EXERCISE DETAILS: Could you reproduce the entries exactly, omitting every picture?

Stored data
_ _ _ _
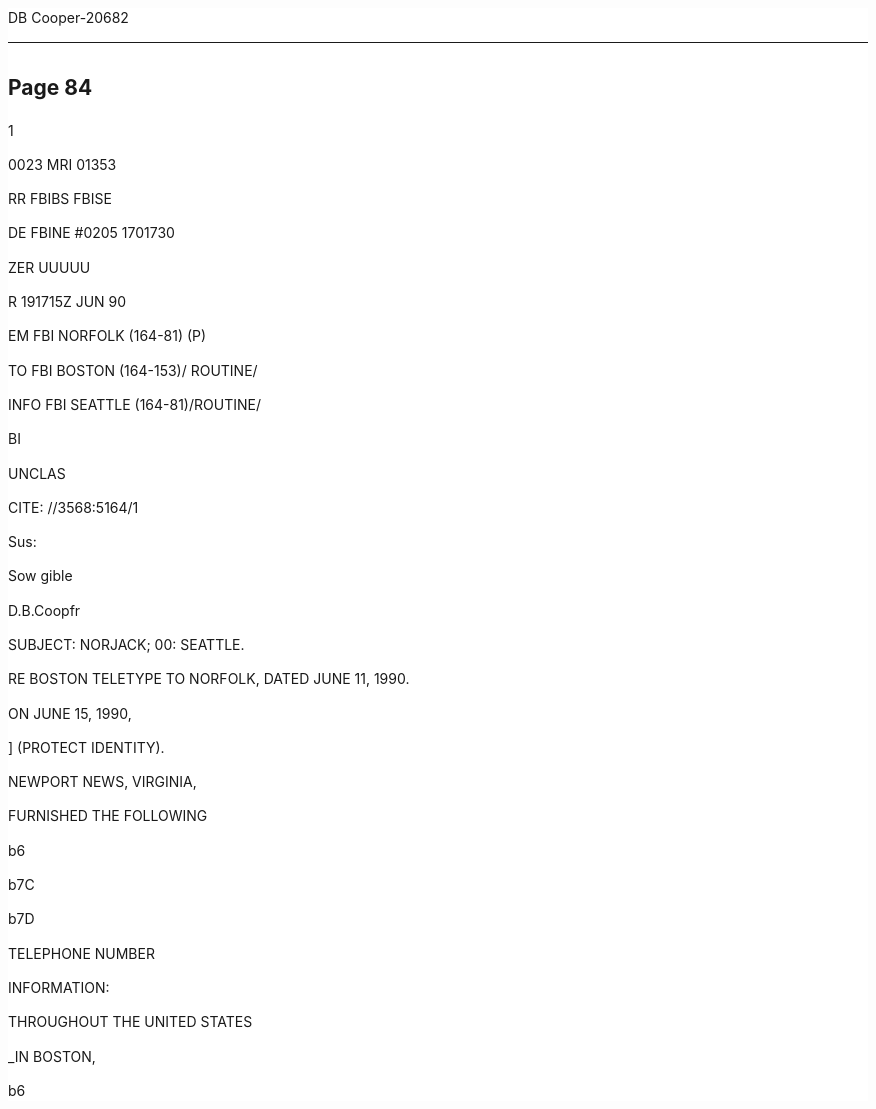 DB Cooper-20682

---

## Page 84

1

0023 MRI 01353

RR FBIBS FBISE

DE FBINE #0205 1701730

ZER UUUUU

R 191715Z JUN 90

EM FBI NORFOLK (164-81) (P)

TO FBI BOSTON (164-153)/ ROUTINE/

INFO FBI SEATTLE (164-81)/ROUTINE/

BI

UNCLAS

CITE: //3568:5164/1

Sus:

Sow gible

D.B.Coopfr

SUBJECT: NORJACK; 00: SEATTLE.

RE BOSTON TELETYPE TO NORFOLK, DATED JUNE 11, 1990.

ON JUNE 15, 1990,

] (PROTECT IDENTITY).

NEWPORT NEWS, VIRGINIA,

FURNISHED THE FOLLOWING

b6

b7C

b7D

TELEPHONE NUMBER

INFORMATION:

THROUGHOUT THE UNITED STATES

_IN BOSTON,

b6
_ _ _ _
RESPONSE TO THE EXERCISE:
 DB Cooper-20682

---

## Page 84

1

0023 MRI 01353

RR FBIBS FBISE

DE FBINE #0205 1701730

ZER UUUUU

R 191715Z JUN 90

EM FBI NORFOLK (164-81) (P)

TO FBI BOSTON (164-153)/ ROUTINE/

INFO FBI SEATTLE (164-81)/ROUTINE/

BI

UNCLAS

CITE: //3568:5164/1

Sus:

Sow gible

D.B.Coopfr

SUBJECT: NORJACK; 00: SEATTLE.

RE BOSTON TELETYPE TO NORFOLK, DATED JUNE 11, 1990.

ON JUNE 15, 1990,

] (PROTECT IDENTITY).

NEWPORT NEWS, VIRGINIA,

FURNISHED THE FOLLOWING

b6

b7C

b7D

TELEPHONE NUMBER

INFORMATION:

THROUGHOUT THE UNITED STATES

_IN BOSTON,

b6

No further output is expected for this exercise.